[Stored data]
····················
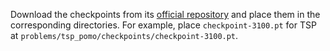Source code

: Download the checkpoints from its [official repository](https://github.com/yd-kwon/POMO) and place them in the corresponding directories. For example, place `checkpoint-3100.pt` for TSP at `problems/tsp_pomo/checkpoints/checkpoint-3100.pt`.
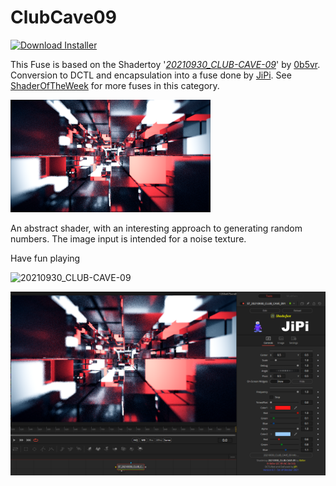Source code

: # ClubCave09
<a href="ClubCave09-Installer.lua" download><img alt="Download Installer" src="https://img.shields.io/static/v1?label=Download&message=ClubCave09-Installer.lua&color=blue" /></a>

This Fuse is based on the Shadertoy '_[20210930_CLUB-CAVE-09](https://www.shadertoy.com/view/ss3SD8)_' by [0b5vr](https://www.shadertoy.com/user/0b5vr). Conversion to DCTL and encapsulation into a fuse done by [JiPi](../../Site/Profiles/JiPi.md). See [ShaderOfTheWeek](README.md) for more fuses in this category.

[![ClubCave09 Thumbnail](ClubCave09.png)](https://www.shadertoy.com/view/ss3SD8 "View on Shadertoy.com")



<!-- +++ DO NOT REMOVE THIS COMMENT +++ DO NOT ADD OR EDIT ANY TEXT BEFORE THIS LINE +++ IT WOULD BE A REALLY BAD IDEA +++ -->

An abstract shader, with an interesting approach to generating random numbers. The image input is intended for a noise texture.

Have fun playing

![20210930_CLUB-CAVE-09](https://user-images.githubusercontent.com/78935215/136195940-27b6d480-b0bf-479c-95be-dfa31060eba9.gif)


[![20210930_CLUB-CAVE-09](ClubCave09_screenshot.png)](20210930_CLUB-CAVE-09.fuse)

<!-- +++ DO NOT REMOVE THIS COMMENT +++ DO NOT EDIT ANY TEXT THAT COMES AFTER THIS LINE +++ TRUST ME: JUST DON'T DO IT +++ -->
····················
## The task
Copy every line of the data word for word, omitting the images.

## Response for this exercise
Source code

: Download the checkpoints from its [official repository](https://github.com/yd-kwon/POMO) and place them in the corresponding directories. For example, place `checkpoint-3100.pt` for TSP at `problems/tsp_pomo/checkpoints/checkpoint-3100.pt`.
Source code

: # ClubCave09
<a href="ClubCave09-Installer.lua" download><img alt="Download Installer" src="https://img.shields.io/static/v1?label=Download&message=ClubCave09-Installer.lua&color=blue" /></a>

This Fuse is based on the Shadertoy '_[20210930_CLUB-CAVE-09](https://www.shadertoy.com/view/ss3SD8)_' by [0b5vr](https://www.shadertoy.com/user/0b5vr). Conversion to DCTL and encapsulation into a fuse done by [JiPi](../../Site/Profiles/JiPi.md). See [ShaderOfTheWeek](README.md) for more fuses in this category.

[![ClubCave09 Thumbnail](ClubCave09.png)](https://www.shadertoy.com/view/ss3SD8 "View on Shadertoy.com")



<!-- +++ DO NOT REMOVE THIS COMMENT +++ DO NOT ADD OR EDIT ANY TEXT BEFORE THIS LINE +++ IT WOULD BE A REALLY BAD IDEA +++ -->

An abstract shader, with an interesting approach to generating random numbers. The image input is intended for a noise texture.

Have fun playing

![20210930_CLUB-CAVE-09](https://user-images.githubusercontent.com/78935215/136195940-27b6d480-b0bf-479c-95be-dfa31060eba9.gif)


[![20210930_CLUB-CAVE-09](ClubCave09_screenshot.png)](20210930_CLUB-CAVE-09.fuse)

<!-- +++ DO NOT REMOVE THIS COMMENT +++ DO NOT EDIT ANY TEXT THAT COMES AFTER THIS LINE +++ TRUST ME: JUST DON'T DO IT +++ -->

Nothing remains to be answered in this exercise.